FUNDS raised from a new financing agreement with major shareholder Sentient Executive GP IV Ltd will allow Marengo Mining to begin a new drilling campaign at the Yandera Copper Project in Madang Province. Funds will also be used to support company operations as well as for working capital and general corporate purposes.

Pursuant to the terms of the debenture purchase agreement, Marengo, its PNG subsidiaries and Sentient have agreed to a transaction which will see Marengo issue and sell to Sentient 9.0% senior unsecured convertible debentures up to a principal amount of US$7.5 million. The debentures will mature on June 30, 2017.

Sentient and its related entities hold approximately 22% of the issued and outstanding common shares of Marengo and would hold about 88% of the common shares, assuming the conversion of all the debentures issued in connection with the transaction and the conversion by Sentient of all debentures issued and issuable under prior financings.

Marengo has previously described efforts to increase geological knowledge of the site and is pleased to report that this work has resulted in identification of drilling targets which the company is now pursuing. As contractors are available, and a rig remains mobilized on the site, the company intends to begin drilling these targets immediately.

Between 2006 and 2012, the company drilled 448 exploration, resource and geotechnical drill-holes and drove two adits to test various mineralised zones across the project. In September 2006, the Company commissioned a conceptual mining study (CMS) to include a preliminary mine design and open pit optimisation, metallurgical test work, plant flowsheet design and throughput options and capital and operating cost estimates. In July 2007, the CMS was completed and, based on the positive results, the company determined to proceed with a feasibility study.

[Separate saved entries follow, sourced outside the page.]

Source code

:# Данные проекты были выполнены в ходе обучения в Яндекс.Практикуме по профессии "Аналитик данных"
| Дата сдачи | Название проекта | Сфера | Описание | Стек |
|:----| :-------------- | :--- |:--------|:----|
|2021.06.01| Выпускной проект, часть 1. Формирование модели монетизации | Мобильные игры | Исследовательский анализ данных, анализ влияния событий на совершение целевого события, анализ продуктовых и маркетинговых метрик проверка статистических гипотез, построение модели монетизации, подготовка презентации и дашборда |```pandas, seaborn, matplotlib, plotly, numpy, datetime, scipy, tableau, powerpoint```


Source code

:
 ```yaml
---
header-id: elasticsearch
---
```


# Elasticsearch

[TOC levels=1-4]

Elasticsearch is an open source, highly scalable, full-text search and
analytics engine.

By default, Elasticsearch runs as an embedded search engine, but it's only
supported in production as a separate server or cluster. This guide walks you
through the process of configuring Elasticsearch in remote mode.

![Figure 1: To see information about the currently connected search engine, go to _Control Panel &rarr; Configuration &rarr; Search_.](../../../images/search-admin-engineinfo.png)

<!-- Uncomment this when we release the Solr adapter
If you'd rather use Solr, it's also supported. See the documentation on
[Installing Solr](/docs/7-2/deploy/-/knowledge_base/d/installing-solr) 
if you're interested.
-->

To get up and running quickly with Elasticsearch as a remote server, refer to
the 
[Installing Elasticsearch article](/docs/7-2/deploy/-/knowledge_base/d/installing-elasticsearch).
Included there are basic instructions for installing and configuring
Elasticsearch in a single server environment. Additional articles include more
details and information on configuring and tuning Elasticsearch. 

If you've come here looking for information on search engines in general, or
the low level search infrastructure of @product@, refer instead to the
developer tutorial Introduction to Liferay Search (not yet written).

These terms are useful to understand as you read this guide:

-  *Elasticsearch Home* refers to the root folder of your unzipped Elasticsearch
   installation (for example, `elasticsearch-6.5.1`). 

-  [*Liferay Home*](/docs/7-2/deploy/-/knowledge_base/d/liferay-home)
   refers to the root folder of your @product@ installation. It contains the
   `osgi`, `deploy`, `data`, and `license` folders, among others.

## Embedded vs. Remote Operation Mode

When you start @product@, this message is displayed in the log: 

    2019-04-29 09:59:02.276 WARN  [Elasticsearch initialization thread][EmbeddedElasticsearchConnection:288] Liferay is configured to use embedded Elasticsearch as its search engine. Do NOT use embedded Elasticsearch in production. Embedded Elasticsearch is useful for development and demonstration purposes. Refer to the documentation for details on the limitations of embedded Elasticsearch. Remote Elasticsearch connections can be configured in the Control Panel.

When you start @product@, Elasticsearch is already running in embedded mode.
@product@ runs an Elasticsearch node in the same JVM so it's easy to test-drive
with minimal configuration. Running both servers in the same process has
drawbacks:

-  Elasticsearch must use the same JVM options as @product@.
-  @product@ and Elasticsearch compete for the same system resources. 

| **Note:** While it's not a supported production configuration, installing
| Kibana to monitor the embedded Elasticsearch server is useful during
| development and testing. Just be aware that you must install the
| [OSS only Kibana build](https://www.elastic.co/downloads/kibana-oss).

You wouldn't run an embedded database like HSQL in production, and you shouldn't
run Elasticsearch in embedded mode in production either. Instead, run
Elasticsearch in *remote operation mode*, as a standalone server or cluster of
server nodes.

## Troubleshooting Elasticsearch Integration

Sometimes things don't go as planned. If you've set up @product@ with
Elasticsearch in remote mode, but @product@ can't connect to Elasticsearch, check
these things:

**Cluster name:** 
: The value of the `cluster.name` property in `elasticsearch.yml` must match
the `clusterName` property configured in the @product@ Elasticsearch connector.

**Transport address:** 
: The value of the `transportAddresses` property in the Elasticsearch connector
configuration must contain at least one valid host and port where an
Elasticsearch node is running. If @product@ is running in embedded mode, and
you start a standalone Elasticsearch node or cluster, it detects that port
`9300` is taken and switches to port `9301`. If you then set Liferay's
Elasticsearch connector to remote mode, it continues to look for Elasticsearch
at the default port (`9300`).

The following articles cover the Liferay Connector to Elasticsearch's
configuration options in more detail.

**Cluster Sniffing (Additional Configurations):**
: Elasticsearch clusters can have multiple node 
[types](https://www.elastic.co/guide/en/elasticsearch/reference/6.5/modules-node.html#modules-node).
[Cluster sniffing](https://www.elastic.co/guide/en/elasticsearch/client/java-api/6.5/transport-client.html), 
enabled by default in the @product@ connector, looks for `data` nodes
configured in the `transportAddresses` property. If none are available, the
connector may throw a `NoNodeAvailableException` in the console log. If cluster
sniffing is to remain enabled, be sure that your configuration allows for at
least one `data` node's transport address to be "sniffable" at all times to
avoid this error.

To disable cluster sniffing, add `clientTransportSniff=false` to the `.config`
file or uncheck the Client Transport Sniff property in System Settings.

Marengo commenced the study in 2008 based on its published copper resource, the prevailing copper price and state of global financial markets at the time. Since then, global resource markets have increasingly become more competitive, with, copper price falling, funding for exploration and development decreasing, and capital and operating costs escalating, bringing into question the economic viability of the development.
During the latter part of FY 2014, the new management team conducted a comprehensive evaluation of all aspects of the prior work conducted towards a feasibility study and concluded that, although progress had been made, further exploration and development work was required in order to finalize the study and as a result, the study was deferred.